'I wasn't going to post this, but after seeing someone else share the Qu character, I figured why not' — that's how a player opened their NGA forum post, casually dropping a bombshell that the 'horse' in a certain mobile game isn't actually a horse at all. It's a wildebeest — an even-toed ungulate. Welcome to the gaming community's impromptu biology class.


The comment section erupted immediately. The first reply went straight to the point: 'Lmao, what game is this?' The second commenter, sharp-eyed as ever, nailed it from the art style alone: 'That visual style... 1999?' A third reply confirmed it — this was from Reverse: 1999, the popular turn-based RPG by Chinese developer Bluepoch.

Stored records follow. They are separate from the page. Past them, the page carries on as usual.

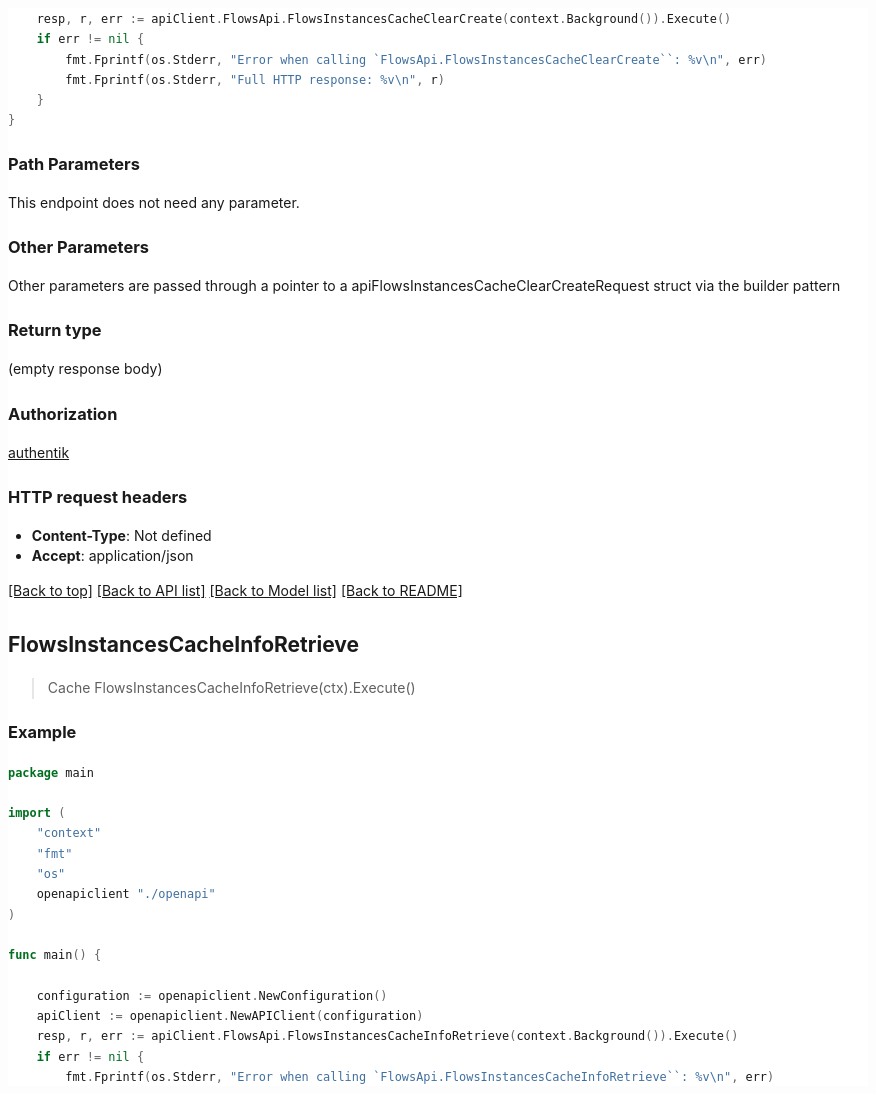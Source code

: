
 ```go
    resp, r, err := apiClient.FlowsApi.FlowsInstancesCacheClearCreate(context.Background()).Execute()
    if err != nil {
        fmt.Fprintf(os.Stderr, "Error when calling `FlowsApi.FlowsInstancesCacheClearCreate``: %v\n", err)
        fmt.Fprintf(os.Stderr, "Full HTTP response: %v\n", r)
    }
}
```

### Path Parameters

This endpoint does not need any parameter.

### Other Parameters

Other parameters are passed through a pointer to a apiFlowsInstancesCacheClearCreateRequest struct via the builder pattern


### Return type

 (empty response body)

### Authorization

[authentik](../README.md#authentik)

### HTTP request headers

- **Content-Type**: Not defined
- **Accept**: application/json

[[Back to top]](#) [[Back to API list]](../README.md#documentation-for-api-endpoints)
[[Back to Model list]](../README.md#documentation-for-models)
[[Back to README]](../README.md)


## FlowsInstancesCacheInfoRetrieve

> Cache FlowsInstancesCacheInfoRetrieve(ctx).Execute()





### Example

```go
package main

import (
    "context"
    "fmt"
    "os"
    openapiclient "./openapi"
)

func main() {

    configuration := openapiclient.NewConfiguration()
    apiClient := openapiclient.NewAPIClient(configuration)
    resp, r, err := apiClient.FlowsApi.FlowsInstancesCacheInfoRetrieve(context.Background()).Execute()
    if err != nil {
        fmt.Fprintf(os.Stderr, "Error when calling `FlowsApi.FlowsInstancesCacheInfoRetrieve``: %v\n", err)
```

But the real show started at reply #4: 'Obviously, it's a wildebeest!' — pointing out that the game's 'horse' is actually a gnu (wildebeest), an African bovid that belongs to the order Artiodactyla (even-toed ungulates). Reply #6 delivered the punchline with a twist on a famous Chinese idiom: 'Pointing at a deer and calling it a horse — no wait, pointing at a horse-deer!' — flipping the ancient idiom 'zhǐ lù wéi mǎ' (calling a deer a horse, meaning deliberate distortion of facts) into something even more absurd.
Reply #8 dropped what many considered the best burn of the thread: 'Tried to show off your knowledge but face-planted instead — must be tough being you right now.' Reply #9 was even more savage: 'Could identify it as an even-toed ungulate but couldn't tell it's not a horse' — highlighting the irony of knowing enough biology to spot the order classification, yet missing the obvious: wildebeests aren't horses. The thread was sealed shut by reply #10: 'Well well, now we're calling a horse a deer instead.'
The whole situation is peak gaming community humor: wildebeests have 'horse' in their Chinese name (角马) and look vaguely horse-like, but they're actually more closely related to cattle. Whether the game devs made an intentional pun or simply misclassified the animal remains a mystery — but the community's spirited debate over the Chinese idiom 'zhǐ lù wéi mǎ' (pointing at a deer and calling it a horse) versus 'zhǐ mǎ wéi lù' (pointing at a horse and calling it a deer) was the real entertainment. A classic case of a small, sweet piece of gaming gossip — light on drama, heavy on laughs.